-- Work task --
The result should be all the records, exact and complete, without a single picture.

··· Exercise data ···

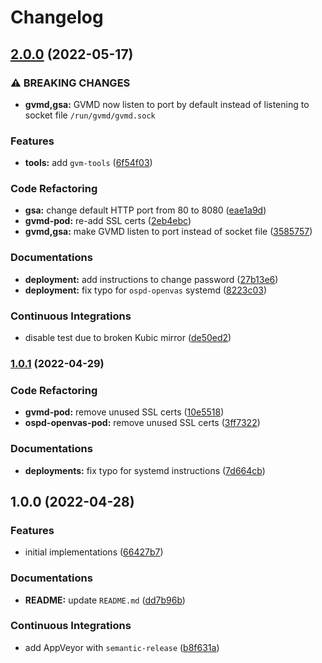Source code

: # Changelog

## [2.0.0](https://github.com/extra2000/gvm-podman/compare/v1.0.1...v2.0.0) (2022-05-17)


### ⚠ BREAKING CHANGES

* **gvmd,gsa:** GVMD now listen to port by default instead of listening to socket file `/run/gvmd/gvmd.sock`

### Features

* **tools:** add `gvm-tools` ([6f54f03](https://github.com/extra2000/gvm-podman/commit/6f54f03f9a7acf3ac8dd62e8e44e7d91598b0001))


### Code Refactoring

* **gsa:** change default HTTP port from 80 to 8080 ([eae1a9d](https://github.com/extra2000/gvm-podman/commit/eae1a9da0369cbc6305ad189a54aa5b84e623742))
* **gvmd-pod:** re-add SSL certs ([2eb4ebc](https://github.com/extra2000/gvm-podman/commit/2eb4ebcd368f55ae594ba65b5be8d6fd9c1b8566))
* **gvmd,gsa:** make GVMD listen to port instead of socket file ([3585757](https://github.com/extra2000/gvm-podman/commit/3585757400b1f5139cd4b987981c518bbffc60c2))


### Documentations

* **deployment:** add instructions to change password ([27b13e6](https://github.com/extra2000/gvm-podman/commit/27b13e68737e97d17b5f0c90bd03efdec45eaa81))
* **deployment:** fix typo for `ospd-openvas` systemd ([8223c03](https://github.com/extra2000/gvm-podman/commit/8223c036a49ac0f8e106b95ac4ae17b94f88d37a))


### Continuous Integrations

* disable test due to broken Kubic mirror ([de50ed2](https://github.com/extra2000/gvm-podman/commit/de50ed2ded0a8d148ca789c1fafb9b977150298a))

### [1.0.1](https://github.com/extra2000/gvm-podman/compare/v1.0.0...v1.0.1) (2022-04-29)


### Code Refactoring

* **gvmd-pod:** remove unused SSL certs ([10e5518](https://github.com/extra2000/gvm-podman/commit/10e5518b5b51ab3a90ae500dc79900cbe9819acd))
* **ospd-openvas-pod:** remove unused SSL certs ([3ff7322](https://github.com/extra2000/gvm-podman/commit/3ff7322cb922f1e5caff1d7727db6293a1192a16))


### Documentations

* **deployments:** fix typo for systemd instructions ([7d664cb](https://github.com/extra2000/gvm-podman/commit/7d664cba3ab61062df640891aa3c0ea7ec6efe86))

## 1.0.0 (2022-04-28)


### Features

* initial implementations ([66427b7](https://github.com/extra2000/gvm-podman/commit/66427b722a920535fe6efa827077c943377d016b))


### Documentations

* **README:** update `README.md` ([dd7b96b](https://github.com/extra2000/gvm-podman/commit/dd7b96bc59676abc4a71fd339bcc7eabe4e8b4ff))


### Continuous Integrations

* add AppVeyor with `semantic-release` ([b8f631a](https://github.com/extra2000/gvm-podman/commit/b8f631ad5f8208cf460c7e0f87eb5dae6fefcf4c))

···

-- Worked solution --
Source code

: # Changelog

## [2.0.0](https://github.com/extra2000/gvm-podman/compare/v1.0.1...v2.0.0) (2022-05-17)


### ⚠ BREAKING CHANGES

* **gvmd,gsa:** GVMD now listen to port by default instead of listening to socket file `/run/gvmd/gvmd.sock`

### Features

* **tools:** add `gvm-tools` ([6f54f03](https://github.com/extra2000/gvm-podman/commit/6f54f03f9a7acf3ac8dd62e8e44e7d91598b0001))


### Code Refactoring

* **gsa:** change default HTTP port from 80 to 8080 ([eae1a9d](https://github.com/extra2000/gvm-podman/commit/eae1a9da0369cbc6305ad189a54aa5b84e623742))
* **gvmd-pod:** re-add SSL certs ([2eb4ebc](https://github.com/extra2000/gvm-podman/commit/2eb4ebcd368f55ae594ba65b5be8d6fd9c1b8566))
* **gvmd,gsa:** make GVMD listen to port instead of socket file ([3585757](https://github.com/extra2000/gvm-podman/commit/3585757400b1f5139cd4b987981c518bbffc60c2))


### Documentations

* **deployment:** add instructions to change password ([27b13e6](https://github.com/extra2000/gvm-podman/commit/27b13e68737e97d17b5f0c90bd03efdec45eaa81))
* **deployment:** fix typo for `ospd-openvas` systemd ([8223c03](https://github.com/extra2000/gvm-podman/commit/8223c036a49ac0f8e106b95ac4ae17b94f88d37a))


### Continuous Integrations

* disable test due to broken Kubic mirror ([de50ed2](https://github.com/extra2000/gvm-podman/commit/de50ed2ded0a8d148ca789c1fafb9b977150298a))

### [1.0.1](https://github.com/extra2000/gvm-podman/compare/v1.0.0...v1.0.1) (2022-04-29)


### Code Refactoring

* **gvmd-pod:** remove unused SSL certs ([10e5518](https://github.com/extra2000/gvm-podman/commit/10e5518b5b51ab3a90ae500dc79900cbe9819acd))
* **ospd-openvas-pod:** remove unused SSL certs ([3ff7322](https://github.com/extra2000/gvm-podman/commit/3ff7322cb922f1e5caff1d7727db6293a1192a16))


### Documentations

* **deployments:** fix typo for systemd instructions ([7d664cb](https://github.com/extra2000/gvm-podman/commit/7d664cba3ab61062df640891aa3c0ea7ec6efe86))

## 1.0.0 (2022-04-28)


### Features

* initial implementations ([66427b7](https://github.com/extra2000/gvm-podman/commit/66427b722a920535fe6efa827077c943377d016b))


### Documentations

* **README:** update `README.md` ([dd7b96b](https://github.com/extra2000/gvm-podman/commit/dd7b96bc59676abc4a71fd339bcc7eabe4e8b4ff))


### Continuous Integrations

* add AppVeyor with `semantic-release` ([b8f631a](https://github.com/extra2000/gvm-podman/commit/b8f631ad5f8208cf460c7e0f87eb5dae6fefcf4c))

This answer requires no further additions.